**What is required**
Please return every line from the entries that has the string "спином" in it.

------ Given records ------

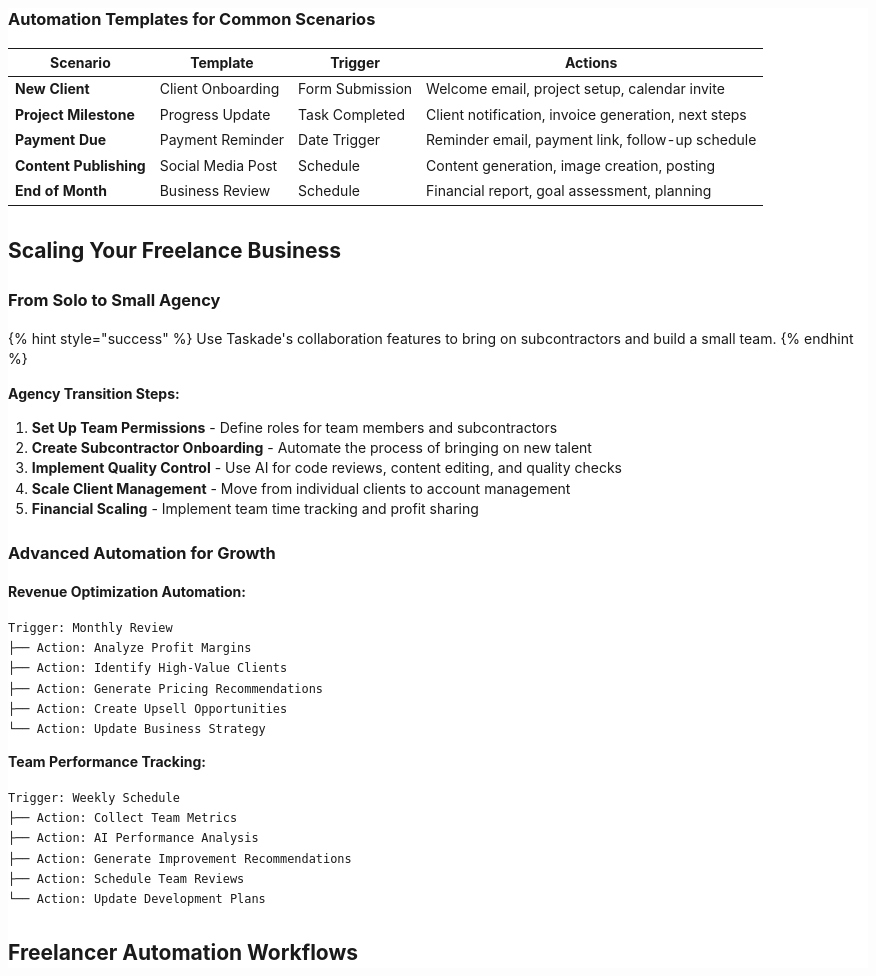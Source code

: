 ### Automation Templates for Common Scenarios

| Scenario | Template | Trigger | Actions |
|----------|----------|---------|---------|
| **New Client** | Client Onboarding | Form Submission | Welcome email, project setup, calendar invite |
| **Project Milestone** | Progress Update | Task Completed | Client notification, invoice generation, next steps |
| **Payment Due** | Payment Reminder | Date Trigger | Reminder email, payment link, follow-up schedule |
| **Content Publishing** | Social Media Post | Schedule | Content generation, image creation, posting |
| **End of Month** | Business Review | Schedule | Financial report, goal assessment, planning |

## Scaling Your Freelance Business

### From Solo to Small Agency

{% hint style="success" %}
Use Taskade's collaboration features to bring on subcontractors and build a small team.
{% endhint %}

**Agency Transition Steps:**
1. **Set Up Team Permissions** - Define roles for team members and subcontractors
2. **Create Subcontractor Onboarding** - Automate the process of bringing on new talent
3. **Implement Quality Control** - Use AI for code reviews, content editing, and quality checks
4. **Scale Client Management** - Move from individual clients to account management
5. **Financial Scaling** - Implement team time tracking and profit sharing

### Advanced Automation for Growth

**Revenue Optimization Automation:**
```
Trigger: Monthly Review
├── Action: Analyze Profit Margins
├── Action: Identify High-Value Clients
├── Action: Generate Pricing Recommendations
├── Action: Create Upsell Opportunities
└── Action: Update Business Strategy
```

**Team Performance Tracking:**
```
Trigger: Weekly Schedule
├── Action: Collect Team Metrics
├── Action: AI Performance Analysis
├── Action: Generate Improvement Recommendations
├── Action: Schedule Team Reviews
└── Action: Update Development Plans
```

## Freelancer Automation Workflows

------
------ Given records ------

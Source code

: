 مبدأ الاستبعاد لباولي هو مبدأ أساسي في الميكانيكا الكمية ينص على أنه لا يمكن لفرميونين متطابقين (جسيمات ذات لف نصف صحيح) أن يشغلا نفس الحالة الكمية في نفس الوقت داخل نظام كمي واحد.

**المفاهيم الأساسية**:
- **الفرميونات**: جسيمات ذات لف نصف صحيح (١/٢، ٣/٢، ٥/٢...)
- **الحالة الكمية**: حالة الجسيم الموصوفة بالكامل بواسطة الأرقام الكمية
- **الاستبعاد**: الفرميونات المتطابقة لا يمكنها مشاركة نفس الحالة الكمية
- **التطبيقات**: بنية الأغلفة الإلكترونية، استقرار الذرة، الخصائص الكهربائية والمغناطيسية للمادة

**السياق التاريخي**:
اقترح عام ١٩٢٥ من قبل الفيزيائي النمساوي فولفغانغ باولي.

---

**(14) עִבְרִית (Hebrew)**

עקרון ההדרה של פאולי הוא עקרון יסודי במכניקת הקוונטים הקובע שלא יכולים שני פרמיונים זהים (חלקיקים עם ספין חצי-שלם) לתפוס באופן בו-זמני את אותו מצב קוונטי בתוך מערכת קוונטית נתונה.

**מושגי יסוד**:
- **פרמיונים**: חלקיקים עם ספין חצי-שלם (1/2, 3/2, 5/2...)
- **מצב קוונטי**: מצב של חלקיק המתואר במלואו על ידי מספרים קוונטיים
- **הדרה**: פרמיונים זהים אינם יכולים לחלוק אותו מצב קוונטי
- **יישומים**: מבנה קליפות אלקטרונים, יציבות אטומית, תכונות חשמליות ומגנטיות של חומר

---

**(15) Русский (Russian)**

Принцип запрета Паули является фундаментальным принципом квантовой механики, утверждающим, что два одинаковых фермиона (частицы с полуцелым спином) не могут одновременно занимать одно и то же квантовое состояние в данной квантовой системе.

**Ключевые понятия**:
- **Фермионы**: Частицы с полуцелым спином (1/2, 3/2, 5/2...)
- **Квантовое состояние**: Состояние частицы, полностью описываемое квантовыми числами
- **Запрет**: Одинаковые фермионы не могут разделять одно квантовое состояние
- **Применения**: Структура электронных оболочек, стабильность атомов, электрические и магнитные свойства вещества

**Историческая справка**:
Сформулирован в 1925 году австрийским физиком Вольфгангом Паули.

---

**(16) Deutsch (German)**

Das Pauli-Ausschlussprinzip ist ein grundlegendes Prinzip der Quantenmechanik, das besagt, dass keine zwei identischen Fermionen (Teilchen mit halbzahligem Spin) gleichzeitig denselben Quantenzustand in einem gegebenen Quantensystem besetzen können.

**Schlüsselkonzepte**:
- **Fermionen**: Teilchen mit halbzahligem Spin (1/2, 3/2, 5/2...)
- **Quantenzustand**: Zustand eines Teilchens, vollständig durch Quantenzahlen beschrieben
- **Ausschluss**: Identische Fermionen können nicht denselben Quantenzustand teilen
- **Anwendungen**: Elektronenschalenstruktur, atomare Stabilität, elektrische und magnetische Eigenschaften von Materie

------

**Exercise solution**
Принцип запрета Паули является фундаментальным принципом квантовой механики, утверждающим, что два одинаковых фермиона (частицы с полуцелым спином) не могут одновременно занимать одно и то же квантовое состояние в данной квантовой системе.
- **Фермионы**: Частицы с полуцелым спином (1/2, 3/2, 5/2...)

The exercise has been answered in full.